When I did she wrapped her arms around my arm and hugged, “You’re not going to go, OK? You’re going to stay.”

“We’ll see.” I wanted to stay. There was something about her I was really getting to me. I liked her classic looks — tall, lythe, elegant and, somehow, I found her vulnerability appealing, too, probably because anyone else with everything she had would be painfully arrogant, justifiably, but painfully arrogant. And there was a feistiness to her that I kind of like. And then there was that ass. In a word, I found her intriguing.

“You’re worried about me, aren’t you, worried that I’m too … fragile.
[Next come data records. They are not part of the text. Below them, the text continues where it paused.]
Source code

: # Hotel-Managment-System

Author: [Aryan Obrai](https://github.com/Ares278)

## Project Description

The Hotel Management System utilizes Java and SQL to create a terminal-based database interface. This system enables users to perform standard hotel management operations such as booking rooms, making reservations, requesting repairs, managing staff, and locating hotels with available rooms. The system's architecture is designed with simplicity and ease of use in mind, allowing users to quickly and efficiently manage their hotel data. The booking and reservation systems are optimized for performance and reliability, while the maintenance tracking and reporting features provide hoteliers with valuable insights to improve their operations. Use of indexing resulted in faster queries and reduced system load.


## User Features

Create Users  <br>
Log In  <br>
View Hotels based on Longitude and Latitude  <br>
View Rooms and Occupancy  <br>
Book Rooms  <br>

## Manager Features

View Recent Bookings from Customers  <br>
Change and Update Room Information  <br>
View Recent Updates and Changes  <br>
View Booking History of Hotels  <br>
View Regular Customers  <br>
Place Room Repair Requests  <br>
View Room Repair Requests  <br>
You’re afraid of going to bed with me.”

“I am, Yes.”

“Thanks,” she hugged my arm even harder. “I love you for that.” She looked up at me, “But you CAN kiss me, can’t you?”

I bent down and put my lips on hers, gently, waiting for her to respond, but she didn’t at first, she just kept her lips against mine and I was about to pull away when I heard her moan, softly but passionately and then she started to press her body into me and her lips against mine, poking her tongue against my teeth and then she pushed me down onto the couch and lay on top of me, kissing my eyes. “I can’t begin to tell you how nervous I am.”

I couldn’t begin to tell her how nervous I was either, “Nervous? Why?” I said, to mask my own fear.

She moved down and pressed her head into my chest. “My ex-husband always said I was a lousy lay. I don’t want to be a lousy lay for you.”

I didn’t like where this was going, I didn’t want her to regress back into her depression, “I don’t want to get laid, Susan, if we go that far I’d like to make love to you.”

She sat up and put her elbows on my chest and her head in her hands, “You really do say some wonderful things. I really want to make love to you, too.” She pushed herself away from me, “Come on.”

But for me it was way too early for that, I wanted to make sure she was OK before I got into bed with her. I’ve never been a prick and I didn’t want to start now, though, I admit, it was really tempting. I pulled her back, “You’re sure taking me for granted.”

She grinned down at me, “I know how badly you want to see my ass. Have you always been … an ass man?”

“No,” I said, pulling her into me, “I’ve never cared about asses, never really noticed them. The first one that ever caught my eye is here,” I said, patting her hip. “Even you have to admit, it’s pretty spectacular.”

She leaned her head down on my chest again and was quiet for a minute, then she peeked up at me and grinned, “Do you want to see it?”

She didn’t wait for my answer. She pushed off me and got to her feet and as she did I turned on my side and propped my head up on my hand, “I’d absolutely love to see your ass.”